ブレグジットについては、今年3月頃から興味をもって、週1回以上はBBCやロイターをチェックしていました。とくに、“合意なき離脱”をめぐる攻防が激しくなった9月頃は、ほぼ毎日ニュースを探して読んでいました。
なぜかというと、英国は“議会政治の先進国”ということで、議会が紛糾したときに、いったい、どんなふうにして、そこを乗り越えてゆくのだろう‥‥ということに関心があったのです。
“多数が押し切れば安定する” “小党乱立では安定しない” と日本人は思っている。だから、強行採決が許されてしまう。野党は「少数なのに反対する」と言って非難される。しかし、完全小選挙区制の英国だって、紛糾するときは紛糾するのです。ただ、彼らはそこから脱する出口を知っている。
たとえば、首相の解散権を、下院(衆議院)の3分の2の同意を要するとして制限する法律――というのが、たいへん興味深いと思いました。これを、日本に取り入れられないだろうか? 憲法改正ではなく、憲法を解釈する法律として…?

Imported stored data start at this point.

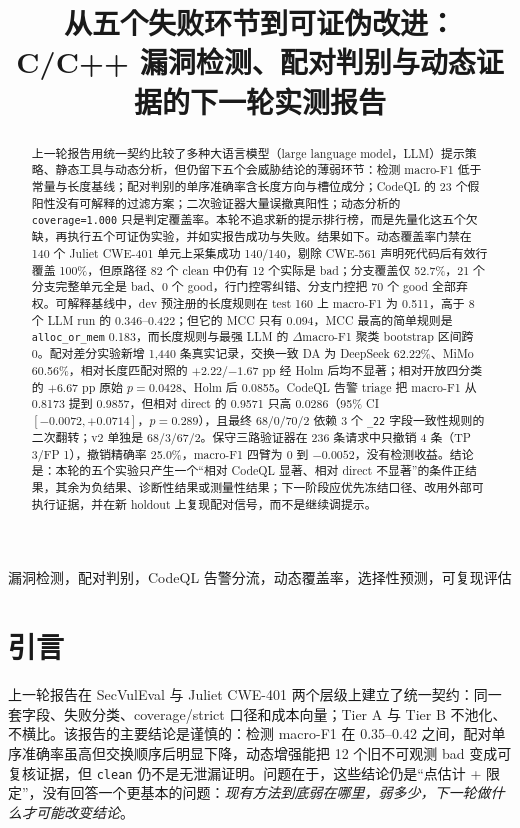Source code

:\documentclass[conference]{IEEEtran}
\title{从五个失败环节到可证伪改进：\\C/C++ 漏洞检测、配对判别与动态证据的下一轮实测报告}
\author{
\IEEEauthorblockN{Yu Zhang}
\IEEEauthorblockA{CS224 课程项目\\
ShanghaiTech University\\
Shanghai, China\\
\href{mailto:Zhangyu12026@shanghaitech.edu.cn}{Zhangyu12026@shanghaitech.edu.cn}}
}
\begin{document}
\maketitle

\begin{abstract}
上一轮报告用统一契约比较了多种大语言模型（large language model，LLM）提示策略、静态工具与动态分析，但仍留下五个会威胁结论的薄弱环节：检测 macro-F1 低于常量与长度基线；配对判别的单序准确率含长度方向与槽位成分；CodeQL 的 23 个假阳性没有可解释的过滤方案；二次验证器大量误撤真阳性；动态分析的 \texttt{coverage=1.000} 只是判定覆盖率。本轮不追求新的提示排行榜，而是先量化这五个欠缺，再执行五个可证伪实验，并如实报告成功与失败。结果如下。动态覆盖率门禁在 140 个 Juliet CWE-401 单元上采集成功 140/140，剔除 CWE-561 声明死代码后有效行覆盖 100\%，但原路径 82 个 clean 中仍有 12 个实际是 bad；分支覆盖仅 52.7\%，21 个分支完整单元全是 bad、0 个 good，行门控零纠错、分支门控把 70 个 good 全部弃权。可解释基线中，dev 预注册的长度规则在 test 160 上 macro-F1 为 0.511，高于 8 个 LLM run 的 0.346--0.422；但它的 MCC 只有 0.094，MCC 最高的简单规则是 \texttt{alloc\_or\_mem} 0.183，而长度规则与最强 LLM 的 $\Delta$macro-F1 聚类 bootstrap 区间跨 0。配对差分实验新增 1{,}440 条真实记录，交换一致 DA 为 DeepSeek 62.22\%、MiMo 60.56\%，相对长度匹配对照的 $+2.22$/$-1.67$ pp 经 Holm 后均不显著；相对开放四分类的 $+6.67$ pp 原始 $p=0.0428$、Holm 后 0.0855。CodeQL 告警 triage 把 macro-F1 从 0.8173 提到 0.9857，但相对 direct 的 0.9571 只高 0.0286（95\% CI $[-0.0072,+0.0714]$，$p=0.289$），且最终 68/0/70/2 依赖 3 个 \texttt{\_22} 字段一致性规则的二次翻转；v2 单独是 68/3/67/2。保守三路验证器在 236 条请求中只撤销 4 条（TP 3/FP 1），撤销精确率 25.0\%，macro-F1 四臂为 0 到 $-0.0052$，没有检测收益。结论是：本轮的五个实验只产生一个“相对 CodeQL 显著、相对 direct 不显著”的条件正结果，其余为负结果、诊断性结果或测量性结果；下一阶段应优先冻结口径、改用外部可执行证据，并在新 holdout 上复现配对信号，而不是继续调提示。
\end{abstract}

\begin{IEEEkeywords}
漏洞检测，配对判别，CodeQL 告警分流，动态覆盖率，选择性预测，可复现评估
\end{IEEEkeywords}

\section{引言}
\label{sec:intro}

上一轮报告在 SecVulEval 与 Juliet CWE-401 两个层级上建立了统一契约：同一套字段、失败分类、coverage/strict 口径和成本向量；Tier A 与 Tier B 不池化、不横比。该报告的主要结论是谨慎的：检测 macro-F1 在 0.35--0.42 之间，配对单序准确率虽高但交换顺序后明显下降，动态增强能把 12 个旧不可观测 bad 变成可复核证据，但 \texttt{clean} 仍不是无泄漏证明。问题在于，这些结论仍是“点估计 + 限定”，没有回答一个更基本的问题：\emph{现有方法到底弱在哪里，弱多少，下一轮做什么才可能改变结论}。
\end{document}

ジョンソン首相は、個人としては、若いころの、つまり頭が硬化症をおこす前の安倍に似た性格の人だと思う。そんな奴に好きなようにさせたら、日本の安倍政権のようにめちゃくちゃになってしまうが、保守党議員も野党議員も、首相をしっかりと丸め込んで勝手なことをさせなかった。「離脱延期」を首相に命ずる法律を作ってしまう。また、最高裁に訴えて、首相の決定を無効にする‥など、あらゆる手段が駆使されていた。とくに、保守党議員のなかに、職を賭して造反した人がおおぜいいた(彼らは、その結果、党を除名され、この総選挙で引退を余儀なくされた)。‥‥日本の国会議員は、学ぶべきだと思う。
結果的に合意なき離脱は回避されたし、ジョンソンの下で官僚が作った離脱協定案は、再交渉を拒否していたEUも、軟化するほどの出来栄えだった。保守党を支持するわけではないが、結果的には、これでよかったと思う。
労働党の党首コービンは、離脱に関しては、いつも態度がはっきりしなかった。面倒で複雑なことばかり言っていた。混乱させているようにしか見えない。党利党略で動いているのが見え見えだった。離脱がどうかよりも、自党(‥いや、自分)の支持が増えるか減るかに関心があるようだった。おかげさまで党は惨敗、自分だけ圧勝w
ジョンソンとEUのあいだで離脱協定案が合意に達したとき、コービンが「メイ案のほうがよかった」と言うのを聞いて、こいつはもうだめだと思った。それならなぜ、メイ首相が労働党に共闘を申し入れた時に断ったのか?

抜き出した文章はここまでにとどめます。